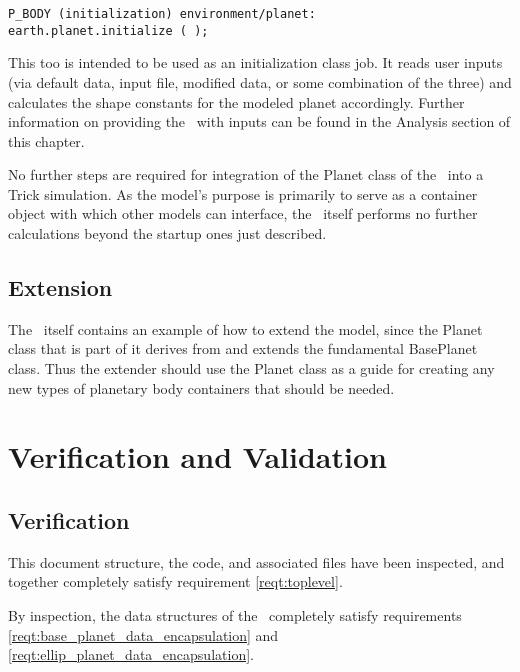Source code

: \begin{verbatim}
P_BODY (initialization) environment/planet:
earth.planet.initialize ( );
\end{verbatim}

This too is intended to be used as an initialization class job. It reads user
inputs (via default data, input file, modified data, or some combination of the
three) and calculates the shape constants for the modeled planet accordingly.
Further information on providing the \planetDesc\ with inputs can be found in
the Analysis section of this chapter.

No further steps are required for integration of the Planet class of the
\planetDesc\ into a Trick simulation.  As the model's purpose is primarily to
serve as a container object with which other models can interface, the
\planetDesc\ itself performs no further calculations beyond the startup ones
just described.


\section{Extension}

The \planetDesc\ itself contains an example of how to extend the model, since
the Planet class that is part of it derives from and extends the fundamental
BasePlanet class. Thus the extender should use the Planet class as a guide for
creating any new types of planetary body containers that should be needed.



\chapter{Verification and Validation}\label{ch:ivv}

\section{Verification}

\label{inspect:TLI}
This document structure, the code, and associated files have been inspected,
and together completely satisfy requirement \ref{reqt:toplevel}.

\label{inspect:data_reqts}
By inspection, the data structures of the \planetDesc\ completely satisfy 
requirements \ref{reqt:base_planet_data_encapsulation} and
\ref{reqt:ellip_planet_data_encapsulation}.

● ● ● ● ●

| PROMPT |
All of the lines above should be retyped precisely, apart from the pictures.

| RESPONSE BOX |
Source code

: \begin{verbatim}
P_BODY (initialization) environment/planet:
earth.planet.initialize ( );
\end{verbatim}

This too is intended to be used as an initialization class job. It reads user
inputs (via default data, input file, modified data, or some combination of the
three) and calculates the shape constants for the modeled planet accordingly.
Further information on providing the \planetDesc\ with inputs can be found in
the Analysis section of this chapter.

No further steps are required for integration of the Planet class of the
\planetDesc\ into a Trick simulation.  As the model's purpose is primarily to
serve as a container object with which other models can interface, the
\planetDesc\ itself performs no further calculations beyond the startup ones
just described.


\section{Extension}

The \planetDesc\ itself contains an example of how to extend the model, since
the Planet class that is part of it derives from and extends the fundamental
BasePlanet class. Thus the extender should use the Planet class as a guide for
creating any new types of planetary body containers that should be needed.



\chapter{Verification and Validation}\label{ch:ivv}

\section{Verification}

\label{inspect:TLI}
This document structure, the code, and associated files have been inspected,
and together completely satisfy requirement \ref{reqt:toplevel}.

\label{inspect:data_reqts}
By inspection, the data structures of the \planetDesc\ completely satisfy 
requirements \ref{reqt:base_planet_data_encapsulation} and
\ref{reqt:ellip_planet_data_encapsulation}.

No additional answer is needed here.